| AIM OF THE EXERCISE |
Within the records, say how many lines include the word "modalbox"; the answer should be the number and no more.
** SOURCE MATERIAL follows **
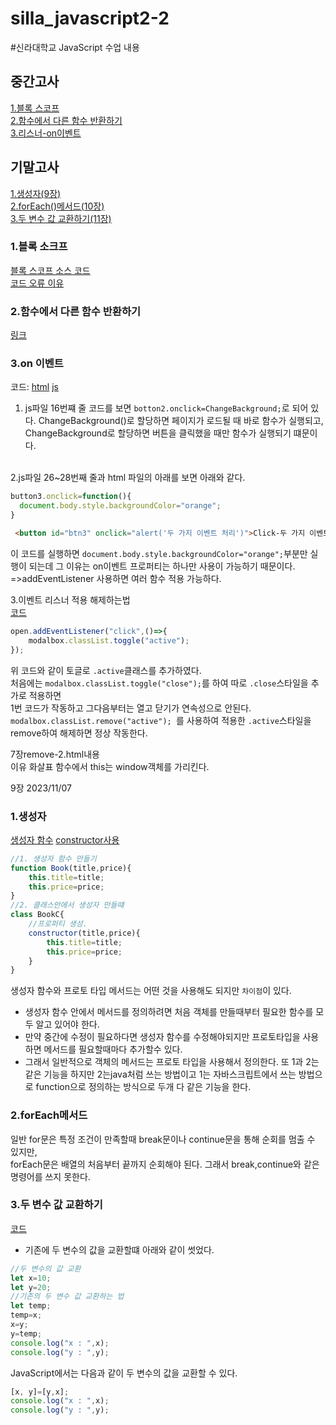 # silla_javascript2-2
#신라대학교 JavaScript 수업 내용
## 중간고사
[1.블록 스코프](#1블록-소크프) <br>
[2.함수에서 다른 함수 반환하기](#2함수에서-다른-함수-반환하기) <br>
[3.리스너-on이벤트](#3on-이벤트) <br>
## 기말고사
[1.생성자(9장)](#1생성자) <br>
[2.forEach()메서드(10장)](#2forEach메서드) <br>
[3.두 변수 값 교환하기(11장)](#3두-변수-값-교환하기) <br>



### 1\.블록 소크프
[블록 스코프 소스 코드](https://github.com/noah-wilson0/silla_javascript2-2/blob/main/4%EC%9E%A5/js/scope-4.js)<br>
[코드 오류 이유](https://velog.io/@noah-wilson0/%EB%B8%94%EB%A1%9D-%EC%86%8C%EC%BD%94%ED%94%84) <br>

### 2\.함수에서 다른 함수 반환하기
[링크](https://velog.io/@noah-wilson0/%ED%95%A8%EC%88%98%EC%97%90%EC%84%9C-%EB%8B%A4%EB%A5%B8-%ED%95%A8%EC%88%98-%EB%B0%98%ED%99%98%ED%95%98%EA%B8%B0)
<br>

### 3\.on 이벤트
코드:
[html](https://github.com/noah-wilson0/silla_javascript2-2/blob/main/6%EC%9E%A5/event-1.html)
[js](https://github.com/noah-wilson0/silla_javascript2-2/blob/main/6%EC%9E%A5/js/event.js)
<br>
1. js파일 16번쨰 줄 코드를 보면 `botton2.onclick=ChangeBackground;`로 되어 있다.
ChangeBackground()로 할당하면 페이지가 로드될 때 바로 함수가 실행되고, ChangeBackground로 할당하면 버튼을 클릭했을 때만 함수가 실행되기 떄문이다.
<br>
2.js파일 26~28번째 줄과 html 파일의 아래를 보면 아래와 같다.<br>

```javascript
button3.onclick=function(){
  document.body.style.backgroundColor="orange";
}
```

```html
 <button id="btn3" onclick="alert('두 가지 이벤트 처리')">Click-두 가지 이벤트 처리</button>
```
이 코드를 실행하면 `document.body.style.backgroundColor="orange";`부분만 실행이 되는데 
그 이유는 on이벤트 프로퍼티는 하나만 사용이 가능하기 때문이다. <br>
 =>addEventListener 사용하면 여러 함수 적용 가능하다.<br>

3.이벤트 리스너 적용 해제하는법 <br>
[코드](https://github.com/noah-wilson0/silla_javascript2-2/blob/main/6%EC%9E%A5/js/modal.js) <br>
```javascript
open.addEventListener("click",()=>{
    modalbox.classList.toggle("active");
});
```
위 코드와 같이  토글로 `.active`클래스를 추가하였다. <br>
처음에는 `modalbox.classList.toggle("close");`를 하여 따로 `.close`스타일을 추가로 적용하면<br>
1번 코드가 작동하고 그다음부터는 열고 닫기가 연속성으로 안된다.<br>
`modalbox.classList.remove("active"); `를 사용하여 적용한 `.active`스타일을 remove하여 해제하면 정상 작동한다.<br>

7장remove-2.html내용<br>
이유 화살표 함수에서 this는 window객체를 가리킨다.<br>

9장 2023/11/07<br>
### 1\.생성자
[생성자 함수](https://github.com/noah-wilson0/silla_javascript2-2/blob/main/9%EC%9E%A5/js/inheri-1.js)
[constructor사용](https://github.com/noah-wilson0/silla_javascript2-2/blob/main/9%EC%9E%A5/js/inheri-2.js)
``` javascript
//1. 생성자 함수 만들기
function Book(title,price){
    this.title=title;
    this.price=price;
}
//2. 클래스안에서 생성자 만들떄
class BookC{
    //프로퍼티 생성.
    constructor(title,price){
        this.title=title;
        this.price=price;
    }
}
```
생성자 함수와 프로토 타입 메서드는 어떤 것을 사용해도 되지만 `차이점`이 있다.
- 생성자 함수 안에서 메서드를 정의하려면 처음 객체를 만들때부터 필요한 함수를 모두 알고 있어야 한다.
- 만약 중간에 수정이 필요하다면 생성자 함수를 수정해야되지만 프로토타입을 사용하면 메서드를 필요할때마다 추가할수 있다.
- 그래서 일반적으로 객체의 메서드는 프로토 타입을 사용해서 정의한다.
또 1과 2는 같은 기능을 하지만 2는java처럼 쓰는 방법이고 1는 자바스크립트에서 쓰는 방법으로 function으로 정의하는 방식으로 두개 다 같은 기능을 한다. <br>

### 2\.forEach메서드
일반 for문은 특정 조건이 만족할때 break문이나 continue문을 통해 순회를 멈출 수 있지만, <br>
forEach문은 배열의 처음부터 끝까지 순회해야 된다. 그래서 break,continue와 같은 명령어를 쓰지 못한다.

### 3\.두 변수 값 교환하기
[코드](https://github.com/noah-wilson0/silla_javascript2-2/blob/main/11%EC%9E%A5/js/assign.js)
- 기존에 두 변수의 값을 교환할떄 아래와 같이 썻었다.
```javascript
//두 변수의 값 교환
let x=10;
let y=20;
//기존의 두 변수 값 교환하는 법
let temp;
temp=x;
x=y;
y=temp;
console.log("x : ",x);
console.log("y : ",y);
```
JavaScript에서는 다음과 같이 두 변수의 값을 교환할 수 있다.
```javascript
[x, y]=[y,x];
console.log("x : ",x);
console.log("y : ",y);
```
** End of SOURCE MATERIAL **
| ANSWER SECTION |
3